Effective vertexes in magnetized quark-gluon plasma

TL;DR

This paper investigates the effects of magnetic fields and the $A_0$ condensate on quark-gluon plasma at high temperatures, deriving effective vertices that could signal QGP formation in heavy ion collisions.

Contribution

It introduces new effective vertices coupling magnetic fields and the $A_0$ condensate, based on one-loop quark contributions, expanding understanding of QGP properties.

Findings

Derived effective vertices coupling magnetic fields and $A_0$.

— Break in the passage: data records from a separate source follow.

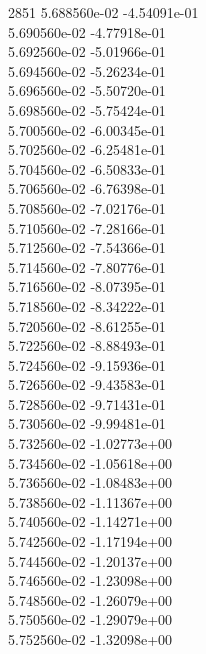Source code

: 2851	5.688560e-02	-4.54091e-01	\\ 	5.690560e-02	-4.77918e-01	\\ 	5.692560e-02	-5.01966e-01	\\ 	5.694560e-02	-5.26234e-01	\\ 	5.696560e-02	-5.50720e-01	\\ 	5.698560e-02	-5.75424e-01	\\ 	5.700560e-02	-6.00345e-01	\\ 	5.702560e-02	-6.25481e-01	\\ 	5.704560e-02	-6.50833e-01	\\ 	5.706560e-02	-6.76398e-01	\\ 	5.708560e-02	-7.02176e-01	\\ 	5.710560e-02	-7.28166e-01	\\ 	5.712560e-02	-7.54366e-01	\\ 	5.714560e-02	-7.80776e-01	\\ 	5.716560e-02	-8.07395e-01	\\ 	5.718560e-02	-8.34222e-01	\\ 	5.720560e-02	-8.61255e-01	\\ 	5.722560e-02	-8.88493e-01	\\ 	5.724560e-02	-9.15936e-01	\\ 	5.726560e-02	-9.43583e-01	\\ 	5.728560e-02	-9.71431e-01	\\ 	5.730560e-02	-9.99481e-01	\\ 	5.732560e-02	-1.02773e+00	\\ 	5.734560e-02	-1.05618e+00	\\ 	5.736560e-02	-1.08483e+00	\\ 	5.738560e-02	-1.11367e+00	\\ 	5.740560e-02	-1.14271e+00	\\ 	5.742560e-02	-1.17194e+00	\\ 	5.744560e-02	-1.20137e+00	\\ 	5.746560e-02	-1.23098e+00	\\ 	5.748560e-02	-1.26079e+00	\\ 	5.750560e-02	-1.29079e+00	\\ 	5.752560e-02	-1.32098e+00	\\ \hline
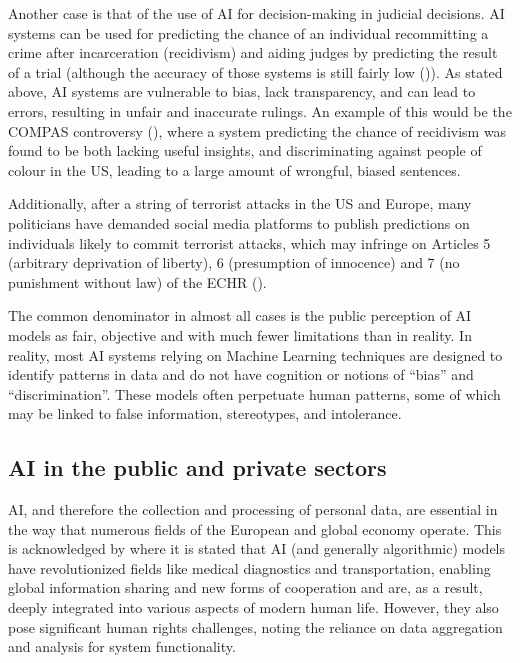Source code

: \documentclass{article}
\begin{document}
Another case is that of the use of AI for decision-making in judicial decisions. AI systems can be used for predicting the chance of an individual recommitting a crime after incarceration (recidivism) and aiding judges by predicting the result of a trial (although the accuracy of those systems is still fairly low (\cite{wagner2018})). As stated above, AI systems are vulnerable to bias, lack transparency, and can lead to errors, resulting in unfair and inaccurate rulings. An example of this would be the COMPAS controversy (\cite{compas_analysis}), where a system predicting the chance of recidivism was found to be both lacking useful insights, and discriminating against people of colour in the US, leading to a large amount of wrongful, biased sentences.

Additionally, after a string of terrorist attacks in the US and Europe, many politicians have demanded social media platforms to publish predictions on individuals likely to commit terrorist attacks, which may infringe on Articles 5 (arbitrary deprivation of liberty), 6 (presumption of innocence) and 7 (no punishment without law) of the ECHR (\cite{wagner2018}).

The common denominator in almost all cases is the public perception of AI models as fair, objective and with much fewer limitations than in reality. In reality, most AI systems relying on Machine Learning techniques are designed to identify patterns in data and do not have cognition or notions of “bias” and “discrimination”. These models often perpetuate human patterns, some of which may be linked to false information, stereotypes, and intolerance.



\subsection{AI in the public and private sectors}
\label{ssec:public_private}

AI, and therefore the collection and processing of personal data, are essential in the way that numerous fields of the European and global economy operate. This is acknowledged by \cite{cmrec2020} where it is stated that AI (and generally algorithmic) models have revolutionized fields like medical diagnostics and transportation, enabling global information sharing and new forms of cooperation and are, as a result, deeply integrated into various aspects of modern human life. However, they also pose significant human rights challenges, noting the reliance on data aggregation and analysis for system functionality. 
\end{document}
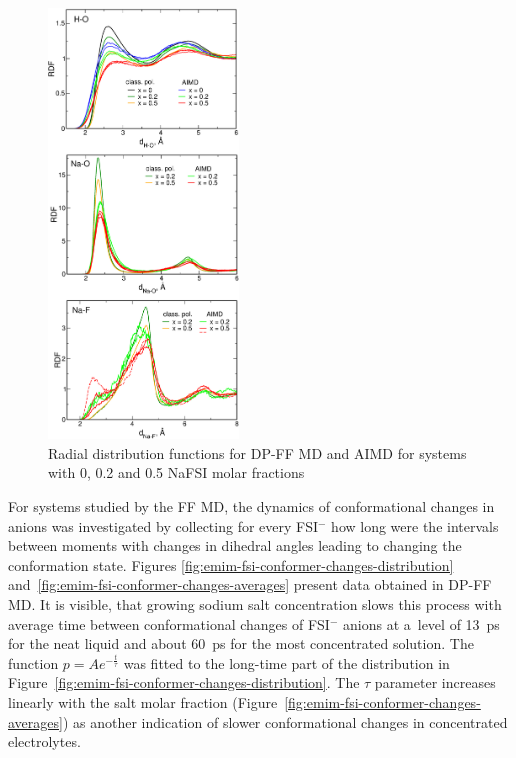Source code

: \begin{figure}[ht]
    \centering
    \includegraphics[width=0.45\textwidth]{img/3-structural-data-from-md-simulations/1-emim-fsi/rdf/rdf.png}
    \caption{Radial distribution functions for DP-FF MD and AIMD for systems with 0, 0.2 and 0.5 NaFSI molar fractions}
    \label{fig:emim-fsi-rdf}
\end{figure}

For systems studied by the FF MD, the dynamics of conformational changes in anions was investigated by collecting for every FSI$^{-}$ how long were the intervals between moments with changes in dihedral angles leading to changing the conformation state. Figures \ref{fig:emim-fsi-conformer-changes-distribution} and~\ref{fig:emim-fsi-conformer-changes-averages} present data obtained in DP-FF MD. It is visible, that growing sodium salt concentration slows this process with average time between conformational changes of FSI$^{-}$ anions at a~level of 13~ps for the neat liquid and about 60~ps for the most concentrated solution. The function $p = Ae^{-\frac{t}{\tau}}$ was fitted to the long-time part of the distribution in Figure~\ref{fig:emim-fsi-conformer-changes-distribution}. The $\tau$ parameter increases linearly with the salt molar fraction (Figure~\ref{fig:emim-fsi-conformer-changes-averages}) as another indication of slower conformational changes in concentrated electrolytes.

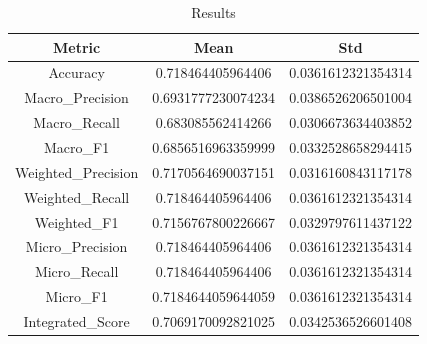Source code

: \begin{table}[htbp]
\centering
\caption{Results}
\label{tab:csv}
\small
\setlength{\tabcolsep}{4pt}
\begin{tabular}{|c|c|c|}
\hline
Metric & Mean & Std \\
\hline
Accuracy & 0.718464405964406 & 0.0361612321354314 \\
Macro_Precision & 0.6931777230074234 & 0.0386526206501004 \\
Macro_Recall & 0.683085562414266 & 0.0306673634403852 \\
Macro_F1 & 0.6856516963359999 & 0.0332528658294415 \\
Weighted_Precision & 0.7170564690037151 & 0.0316160843117178 \\
Weighted_Recall & 0.718464405964406 & 0.0361612321354314 \\
Weighted_F1 & 0.7156767800226667 & 0.0329797611437122 \\
Micro_Precision & 0.718464405964406 & 0.0361612321354314 \\
Micro_Recall & 0.718464405964406 & 0.0361612321354314 \\
Micro_F1 & 0.7184644059644059 & 0.0361612321354314 \\
Integrated_Score & 0.7069170092821025 & 0.0342536526601408 \\
\hline
\end{tabular}
\end{table}
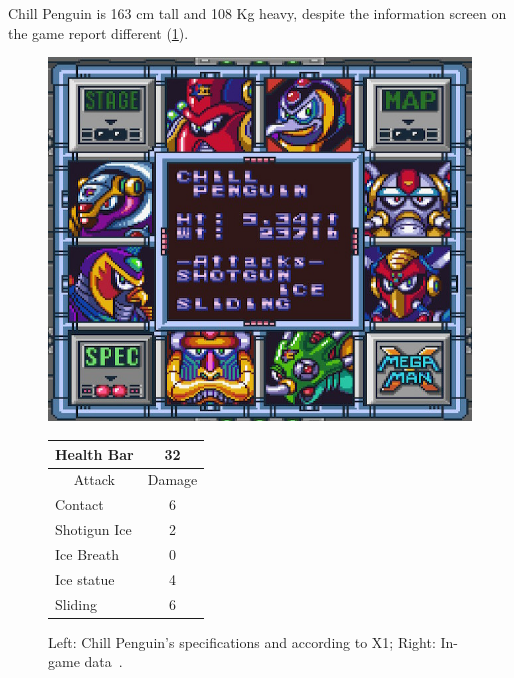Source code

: Chill Penguin is 163 cm tall and 108 Kg heavy, despite the information screen on the game report different (\ref{Penguin_specs}).

\begin{figure}[htp]
	\begin{minipage}[c]{0.45\linewidth}
		\vspace{0pt}
		\centering
	\includegraphics[width=\linewidth]{figures/X1/Chill_penguin/Chill_penguin_specs.jpg}
	\end{minipage}
	\begin{minipage}[c]{0.45\linewidth}
		\centering
		\vspace{0pt}
		\begin{tabular}[h]{l c}
			\toprule
			Health Bar & 32\\
			\midrule
			\multicolumn{1}{c}{Attack} & \multicolumn{1}{c}{Damage}\\
			Contact & 6\\
			Shotigun Ice & 2\\
			Ice Breath & 0\\
			Ice statue & 4\\
			Sliding & 6\\
			\bottomrule
		\end{tabular}
	\end{minipage}
	\caption{Left: Chill Penguin's specifications and according to X1; Right: In-game data~\cite{wiki:Chill_Penguin}. }
	\label{Penguin_specs}
\end{figure}


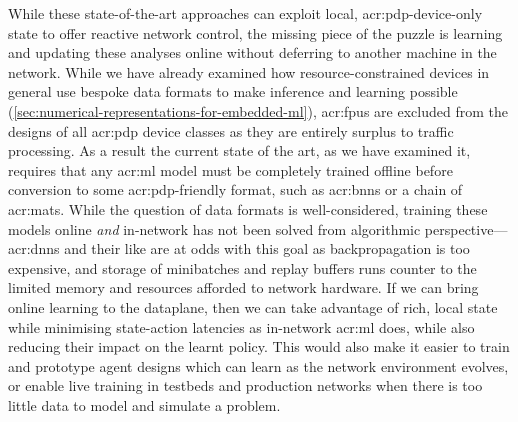 While these state-of-the-art approaches can exploit local, \gls{acr:pdp}-device-only state to offer reactive network control, the missing piece of the puzzle is learning and updating these analyses online without deferring to another machine in the network.
While we have already examined how resource-constrained devices in general use bespoke data formats to make inference and learning possible (\cref{sec:numerical-representations-for-embedded-ml}), \glspl{acr:fpu} are excluded from the designs of all \gls{acr:pdp} device classes as they are entirely surplus to traffic processing.
As a result the current state of the art, as we have examined it, requires that any \gls{acr:ml} model must be completely trained offline before conversion to some \gls{acr:pdp}-friendly format, such as \glspl{acr:bnn} or a chain of \glspl{acr:mat}.
While the question of data formats is well-considered, training these models online \emph{and} in-network has not been solved from algorithmic perspective---\glspl{acr:dnn} and their like are at odds with this goal as backpropagation is too expensive, and storage of minibatches and replay buffers runs counter to the limited memory and resources afforded to network hardware.
If we can bring online learning to the dataplane, then we can take advantage of rich, local state while minimising state-action latencies as in-network \gls{acr:ml} does, while also reducing their impact on the learnt policy.
This would also make it easier to train and prototype agent designs which can learn as the network environment evolves, or enable live training in testbeds and production networks when there is too little data to model and simulate a problem.

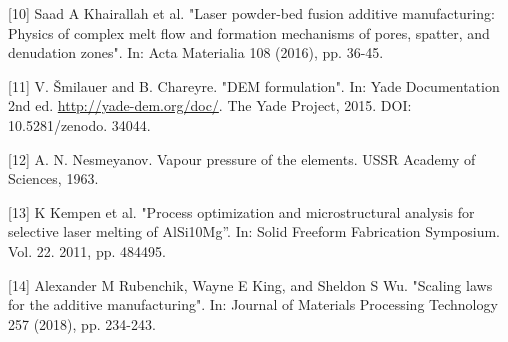 \documentclass[10pt]{article}
\begin{document}
[10] Saad A Khairallah et al. "Laser powder-bed fusion additive manufacturing: Physics of complex melt flow and formation mechanisms of pores, spatter, and denudation zones". In: Acta Materialia 108 (2016), pp. 36-45.

[11] V. Šmilauer and B. Chareyre. "DEM formulation". In: Yade Documentation 2nd ed. \href{http://yade-dem.org/doc/}{http://yade-dem.org/doc/}. The Yade Project, 2015. DOI: 10.5281/zenodo. 34044.

[12] A. N. Nesmeyanov. Vapour pressure of the elements. USSR Academy of Sciences, 1963.

[13] K Kempen et al. "Process optimization and microstructural analysis for selective laser melting of AlSi10Mg”. In: Solid Freeform Fabrication Symposium. Vol. 22. 2011, pp. 484495.

[14] Alexander M Rubenchik, Wayne E King, and Sheldon S Wu. "Scaling laws for the additive manufacturing". In: Journal of Materials Processing Technology 257 (2018), pp. 234-243.
\end{document}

Identified mechanisms for stabilizing magnetic backgrounds in QGP.

Signaled potential effects in heavy ion collision experiments.

Abstract

In quark-gluon plasma (QGP), at high temperatures $T$ the spontaneous generation of color magnetic fields, $b^3(T), b^8(T) \not = 0$ (3, 8 are color indexes), and usual magnetic field $b(T) \not = 0$ happens. Also, the Polyakov loop and related to it the $A_0(T)$ condensate, which is solution to Yang-Mills imaginary time equations, create. Recently, with the new type two-loop effective potential, which generalizes the known integral representation for the Bernoulli polynomials and takes into consideration the magnetic background, these effects were derived. The corresponding effective potential $W(T, b^3, b^8, b, A_0 )$ was calculated either in SU(2) gluodynamics or full quantum chromodynamics (QCD). The values of magnetic field strengths at different temperatures were calculated and the mechanism for stabilizing the background due to $A_0(T)$ was also discovered. In present paper, we concentrate on the one-loop quark contributions. In particular, we derive the effective vertexes, which couple magnetic fields and $A_0$. The vertexes result in new specific effects signalling the creation of QGP in heavy ion collision experiments. Key words: spontaneous magnetization, high temperature, asymptotic freedom, effective potential, $A_0$ condensate, effective vertexes.